After going through the data below, state how many lines contain "CsvVariableSourceDefinitionDefinition", and nothing else.

(RECORD EXTRACTS Opens)

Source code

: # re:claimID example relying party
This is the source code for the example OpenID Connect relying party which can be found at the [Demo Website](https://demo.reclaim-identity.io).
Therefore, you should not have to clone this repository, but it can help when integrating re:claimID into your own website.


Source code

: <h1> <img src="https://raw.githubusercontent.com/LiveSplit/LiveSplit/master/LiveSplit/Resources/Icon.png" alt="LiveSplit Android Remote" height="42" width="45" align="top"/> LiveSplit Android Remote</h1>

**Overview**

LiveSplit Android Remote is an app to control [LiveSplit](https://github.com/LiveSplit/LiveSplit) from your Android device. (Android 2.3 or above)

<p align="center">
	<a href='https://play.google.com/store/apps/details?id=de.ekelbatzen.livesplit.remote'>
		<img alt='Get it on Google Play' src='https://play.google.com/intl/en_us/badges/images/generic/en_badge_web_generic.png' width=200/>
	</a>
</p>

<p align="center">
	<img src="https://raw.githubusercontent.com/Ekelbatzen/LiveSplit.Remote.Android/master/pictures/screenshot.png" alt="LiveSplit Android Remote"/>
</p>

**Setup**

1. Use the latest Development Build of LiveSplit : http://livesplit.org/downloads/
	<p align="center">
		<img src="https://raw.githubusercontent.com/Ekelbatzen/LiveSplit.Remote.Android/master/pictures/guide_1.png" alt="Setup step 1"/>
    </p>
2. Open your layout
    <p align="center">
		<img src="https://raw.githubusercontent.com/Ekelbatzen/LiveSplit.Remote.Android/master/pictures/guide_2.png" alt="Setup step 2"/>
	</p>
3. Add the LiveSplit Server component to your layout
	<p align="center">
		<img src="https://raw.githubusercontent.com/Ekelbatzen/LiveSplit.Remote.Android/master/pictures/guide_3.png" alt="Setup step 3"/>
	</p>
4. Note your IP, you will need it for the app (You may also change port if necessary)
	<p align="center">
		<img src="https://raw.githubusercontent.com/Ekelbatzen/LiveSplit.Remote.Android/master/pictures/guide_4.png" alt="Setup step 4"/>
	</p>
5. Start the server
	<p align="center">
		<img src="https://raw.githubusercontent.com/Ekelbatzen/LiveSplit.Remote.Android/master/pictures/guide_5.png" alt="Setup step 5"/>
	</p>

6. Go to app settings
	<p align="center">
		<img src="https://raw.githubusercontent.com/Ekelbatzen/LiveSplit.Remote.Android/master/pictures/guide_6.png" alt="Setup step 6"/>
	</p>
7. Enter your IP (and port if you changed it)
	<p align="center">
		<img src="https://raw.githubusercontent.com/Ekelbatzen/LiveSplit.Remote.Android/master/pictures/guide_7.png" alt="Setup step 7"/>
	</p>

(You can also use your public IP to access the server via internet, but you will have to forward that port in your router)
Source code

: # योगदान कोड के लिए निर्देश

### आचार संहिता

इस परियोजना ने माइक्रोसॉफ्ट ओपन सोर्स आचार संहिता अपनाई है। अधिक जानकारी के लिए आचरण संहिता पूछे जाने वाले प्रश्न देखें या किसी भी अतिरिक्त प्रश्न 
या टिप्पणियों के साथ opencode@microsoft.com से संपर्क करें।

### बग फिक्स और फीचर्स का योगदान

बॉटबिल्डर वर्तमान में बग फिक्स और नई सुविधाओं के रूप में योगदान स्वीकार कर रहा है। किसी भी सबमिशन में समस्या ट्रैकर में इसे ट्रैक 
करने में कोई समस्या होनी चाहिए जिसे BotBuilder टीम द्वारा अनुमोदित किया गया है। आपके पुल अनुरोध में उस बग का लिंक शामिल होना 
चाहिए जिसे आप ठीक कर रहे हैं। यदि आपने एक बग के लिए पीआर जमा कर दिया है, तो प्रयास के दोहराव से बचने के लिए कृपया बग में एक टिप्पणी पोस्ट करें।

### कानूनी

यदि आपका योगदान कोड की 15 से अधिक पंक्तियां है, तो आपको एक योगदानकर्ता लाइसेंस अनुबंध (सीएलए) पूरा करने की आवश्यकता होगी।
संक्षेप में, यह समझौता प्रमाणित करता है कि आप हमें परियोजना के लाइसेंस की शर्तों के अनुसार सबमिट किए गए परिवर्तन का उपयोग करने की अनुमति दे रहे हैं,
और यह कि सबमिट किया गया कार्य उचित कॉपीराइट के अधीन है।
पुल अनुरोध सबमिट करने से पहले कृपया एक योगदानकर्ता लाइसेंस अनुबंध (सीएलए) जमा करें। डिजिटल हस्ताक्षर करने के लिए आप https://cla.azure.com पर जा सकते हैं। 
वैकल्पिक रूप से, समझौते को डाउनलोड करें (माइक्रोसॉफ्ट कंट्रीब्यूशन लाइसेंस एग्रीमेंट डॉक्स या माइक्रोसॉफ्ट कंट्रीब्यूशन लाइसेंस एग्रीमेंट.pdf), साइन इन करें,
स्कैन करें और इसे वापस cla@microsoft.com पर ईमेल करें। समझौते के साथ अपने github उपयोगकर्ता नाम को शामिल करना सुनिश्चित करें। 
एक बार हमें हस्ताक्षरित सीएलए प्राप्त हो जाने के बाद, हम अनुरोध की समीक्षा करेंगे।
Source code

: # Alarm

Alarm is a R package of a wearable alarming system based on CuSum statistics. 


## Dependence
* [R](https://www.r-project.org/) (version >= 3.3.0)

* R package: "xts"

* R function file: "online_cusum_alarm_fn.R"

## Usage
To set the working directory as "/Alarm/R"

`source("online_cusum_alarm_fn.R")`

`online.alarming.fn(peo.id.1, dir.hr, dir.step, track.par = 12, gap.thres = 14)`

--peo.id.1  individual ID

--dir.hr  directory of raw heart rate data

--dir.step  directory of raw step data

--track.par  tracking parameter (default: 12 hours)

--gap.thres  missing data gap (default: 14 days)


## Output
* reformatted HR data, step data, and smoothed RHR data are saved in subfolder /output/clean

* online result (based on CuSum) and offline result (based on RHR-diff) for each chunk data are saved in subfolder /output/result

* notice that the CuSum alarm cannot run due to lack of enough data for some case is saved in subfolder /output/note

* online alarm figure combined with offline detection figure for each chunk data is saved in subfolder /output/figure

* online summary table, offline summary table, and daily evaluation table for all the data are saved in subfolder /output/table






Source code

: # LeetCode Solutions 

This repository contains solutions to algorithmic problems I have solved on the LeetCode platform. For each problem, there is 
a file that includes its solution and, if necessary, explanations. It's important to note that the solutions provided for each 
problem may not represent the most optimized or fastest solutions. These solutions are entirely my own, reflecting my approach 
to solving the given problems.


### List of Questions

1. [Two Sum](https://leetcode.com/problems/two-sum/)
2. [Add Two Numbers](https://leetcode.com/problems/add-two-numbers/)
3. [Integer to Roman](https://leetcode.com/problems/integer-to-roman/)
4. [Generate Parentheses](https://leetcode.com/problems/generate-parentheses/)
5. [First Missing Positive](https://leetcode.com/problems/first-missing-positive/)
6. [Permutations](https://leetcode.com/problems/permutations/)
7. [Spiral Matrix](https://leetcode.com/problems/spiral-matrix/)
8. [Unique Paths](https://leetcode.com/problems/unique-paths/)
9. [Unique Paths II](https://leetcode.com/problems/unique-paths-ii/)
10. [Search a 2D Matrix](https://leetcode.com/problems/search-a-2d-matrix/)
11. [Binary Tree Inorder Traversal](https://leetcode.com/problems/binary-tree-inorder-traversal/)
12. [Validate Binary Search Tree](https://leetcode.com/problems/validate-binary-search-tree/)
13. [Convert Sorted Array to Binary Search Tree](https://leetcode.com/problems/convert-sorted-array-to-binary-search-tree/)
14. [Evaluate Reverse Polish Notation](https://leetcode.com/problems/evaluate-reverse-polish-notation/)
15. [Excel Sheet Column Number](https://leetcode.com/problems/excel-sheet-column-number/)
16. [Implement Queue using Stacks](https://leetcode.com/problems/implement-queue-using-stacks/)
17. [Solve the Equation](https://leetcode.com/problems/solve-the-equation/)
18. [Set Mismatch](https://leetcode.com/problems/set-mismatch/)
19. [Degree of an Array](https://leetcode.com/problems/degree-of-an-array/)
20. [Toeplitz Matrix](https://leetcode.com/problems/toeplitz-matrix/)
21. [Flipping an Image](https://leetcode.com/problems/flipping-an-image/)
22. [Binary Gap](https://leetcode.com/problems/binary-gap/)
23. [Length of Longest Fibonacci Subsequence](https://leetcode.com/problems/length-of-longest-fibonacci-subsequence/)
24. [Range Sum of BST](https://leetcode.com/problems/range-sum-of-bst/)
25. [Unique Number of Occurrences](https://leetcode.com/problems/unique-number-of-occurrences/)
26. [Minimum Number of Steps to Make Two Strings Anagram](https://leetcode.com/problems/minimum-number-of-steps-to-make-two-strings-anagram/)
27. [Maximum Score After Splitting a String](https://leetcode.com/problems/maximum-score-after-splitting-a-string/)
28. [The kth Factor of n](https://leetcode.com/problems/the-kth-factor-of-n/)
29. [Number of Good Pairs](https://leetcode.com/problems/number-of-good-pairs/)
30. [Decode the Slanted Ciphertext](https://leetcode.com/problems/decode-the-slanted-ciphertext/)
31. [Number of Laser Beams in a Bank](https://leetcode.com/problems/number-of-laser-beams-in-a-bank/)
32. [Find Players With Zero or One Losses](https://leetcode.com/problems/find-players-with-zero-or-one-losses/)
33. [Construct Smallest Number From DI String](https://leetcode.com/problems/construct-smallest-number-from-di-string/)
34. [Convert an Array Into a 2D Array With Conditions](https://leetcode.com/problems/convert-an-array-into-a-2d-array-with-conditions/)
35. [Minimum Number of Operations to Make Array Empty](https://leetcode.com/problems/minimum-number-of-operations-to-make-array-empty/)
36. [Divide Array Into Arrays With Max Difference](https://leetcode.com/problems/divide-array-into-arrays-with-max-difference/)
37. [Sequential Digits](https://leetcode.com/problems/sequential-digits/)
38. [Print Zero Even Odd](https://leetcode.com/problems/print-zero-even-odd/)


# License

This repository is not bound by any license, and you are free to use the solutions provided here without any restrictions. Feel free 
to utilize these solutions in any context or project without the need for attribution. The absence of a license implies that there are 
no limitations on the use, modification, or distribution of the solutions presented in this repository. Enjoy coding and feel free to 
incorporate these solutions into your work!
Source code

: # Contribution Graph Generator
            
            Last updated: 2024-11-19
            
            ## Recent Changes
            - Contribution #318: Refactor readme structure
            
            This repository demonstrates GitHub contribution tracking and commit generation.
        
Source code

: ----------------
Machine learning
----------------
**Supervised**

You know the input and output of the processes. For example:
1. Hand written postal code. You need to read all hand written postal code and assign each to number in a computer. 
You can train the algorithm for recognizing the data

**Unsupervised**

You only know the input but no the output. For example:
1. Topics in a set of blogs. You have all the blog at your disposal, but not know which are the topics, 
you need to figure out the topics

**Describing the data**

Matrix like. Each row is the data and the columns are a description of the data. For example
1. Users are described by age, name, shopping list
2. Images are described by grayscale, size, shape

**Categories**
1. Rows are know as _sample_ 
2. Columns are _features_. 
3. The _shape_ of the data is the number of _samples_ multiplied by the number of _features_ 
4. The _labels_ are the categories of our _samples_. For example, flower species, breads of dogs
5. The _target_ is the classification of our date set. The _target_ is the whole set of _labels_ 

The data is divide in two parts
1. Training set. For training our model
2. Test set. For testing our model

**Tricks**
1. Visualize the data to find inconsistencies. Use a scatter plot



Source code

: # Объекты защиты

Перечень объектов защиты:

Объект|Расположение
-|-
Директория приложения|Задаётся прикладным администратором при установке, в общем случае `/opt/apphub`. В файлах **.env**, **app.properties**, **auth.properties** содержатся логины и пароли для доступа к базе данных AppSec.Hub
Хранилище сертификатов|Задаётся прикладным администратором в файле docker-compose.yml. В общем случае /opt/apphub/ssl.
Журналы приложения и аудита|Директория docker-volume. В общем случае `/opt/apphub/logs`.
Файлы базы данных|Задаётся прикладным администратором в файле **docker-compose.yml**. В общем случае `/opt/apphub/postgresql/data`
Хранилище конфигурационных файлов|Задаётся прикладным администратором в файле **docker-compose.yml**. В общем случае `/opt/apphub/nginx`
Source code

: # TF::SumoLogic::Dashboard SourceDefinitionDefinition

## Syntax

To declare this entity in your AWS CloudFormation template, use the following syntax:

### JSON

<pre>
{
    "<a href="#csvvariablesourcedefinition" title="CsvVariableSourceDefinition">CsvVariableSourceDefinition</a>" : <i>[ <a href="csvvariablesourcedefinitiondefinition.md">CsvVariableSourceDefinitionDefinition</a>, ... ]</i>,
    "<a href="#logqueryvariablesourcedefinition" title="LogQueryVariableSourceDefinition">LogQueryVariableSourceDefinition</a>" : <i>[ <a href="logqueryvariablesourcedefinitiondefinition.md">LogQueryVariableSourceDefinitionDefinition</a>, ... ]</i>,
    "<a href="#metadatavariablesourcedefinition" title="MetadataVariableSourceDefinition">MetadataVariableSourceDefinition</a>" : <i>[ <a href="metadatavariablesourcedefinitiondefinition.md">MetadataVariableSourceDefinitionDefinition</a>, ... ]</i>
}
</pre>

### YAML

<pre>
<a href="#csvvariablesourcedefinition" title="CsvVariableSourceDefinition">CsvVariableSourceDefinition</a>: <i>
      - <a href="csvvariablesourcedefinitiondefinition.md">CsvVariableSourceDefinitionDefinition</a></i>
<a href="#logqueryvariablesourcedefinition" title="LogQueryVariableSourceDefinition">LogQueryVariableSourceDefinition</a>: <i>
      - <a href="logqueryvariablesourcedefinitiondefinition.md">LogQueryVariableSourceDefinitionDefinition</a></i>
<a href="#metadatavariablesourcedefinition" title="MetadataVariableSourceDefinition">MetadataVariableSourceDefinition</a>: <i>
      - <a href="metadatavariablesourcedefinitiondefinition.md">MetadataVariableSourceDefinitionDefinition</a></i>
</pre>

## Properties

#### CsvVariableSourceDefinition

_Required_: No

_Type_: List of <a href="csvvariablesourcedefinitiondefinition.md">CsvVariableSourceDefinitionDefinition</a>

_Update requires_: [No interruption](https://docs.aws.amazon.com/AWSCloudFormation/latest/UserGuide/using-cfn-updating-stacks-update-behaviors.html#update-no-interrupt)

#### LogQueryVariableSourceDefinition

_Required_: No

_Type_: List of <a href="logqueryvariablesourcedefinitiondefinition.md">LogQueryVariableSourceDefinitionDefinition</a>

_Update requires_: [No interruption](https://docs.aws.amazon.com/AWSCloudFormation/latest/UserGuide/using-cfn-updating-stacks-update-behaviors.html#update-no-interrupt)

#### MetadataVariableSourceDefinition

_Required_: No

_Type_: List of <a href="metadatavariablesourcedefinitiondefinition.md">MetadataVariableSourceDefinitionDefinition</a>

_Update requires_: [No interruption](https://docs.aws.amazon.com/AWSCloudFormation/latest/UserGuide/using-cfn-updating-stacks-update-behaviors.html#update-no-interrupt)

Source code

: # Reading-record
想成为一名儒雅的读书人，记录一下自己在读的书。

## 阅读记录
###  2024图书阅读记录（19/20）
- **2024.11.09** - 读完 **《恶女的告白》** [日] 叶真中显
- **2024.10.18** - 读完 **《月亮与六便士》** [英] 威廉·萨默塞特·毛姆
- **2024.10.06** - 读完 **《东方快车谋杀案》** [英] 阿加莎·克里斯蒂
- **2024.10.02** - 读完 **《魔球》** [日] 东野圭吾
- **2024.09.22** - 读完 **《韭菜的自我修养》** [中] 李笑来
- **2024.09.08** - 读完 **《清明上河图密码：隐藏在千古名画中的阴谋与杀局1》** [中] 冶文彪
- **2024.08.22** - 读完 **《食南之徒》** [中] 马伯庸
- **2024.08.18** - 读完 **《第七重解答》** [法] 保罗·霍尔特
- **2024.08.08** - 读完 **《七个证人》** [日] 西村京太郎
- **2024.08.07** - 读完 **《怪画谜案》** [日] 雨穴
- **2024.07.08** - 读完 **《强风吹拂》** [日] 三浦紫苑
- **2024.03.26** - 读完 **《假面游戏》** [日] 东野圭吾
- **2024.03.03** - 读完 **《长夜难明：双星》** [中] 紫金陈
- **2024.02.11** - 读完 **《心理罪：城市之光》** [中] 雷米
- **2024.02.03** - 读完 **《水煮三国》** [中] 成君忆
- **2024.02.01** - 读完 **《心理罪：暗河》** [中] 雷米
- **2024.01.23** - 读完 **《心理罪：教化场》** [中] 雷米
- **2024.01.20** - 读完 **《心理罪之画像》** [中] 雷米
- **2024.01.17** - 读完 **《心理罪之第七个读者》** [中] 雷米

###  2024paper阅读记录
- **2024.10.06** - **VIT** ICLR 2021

(RECORD EXTRACTS Closes)

EXERCISE SOLUTION
3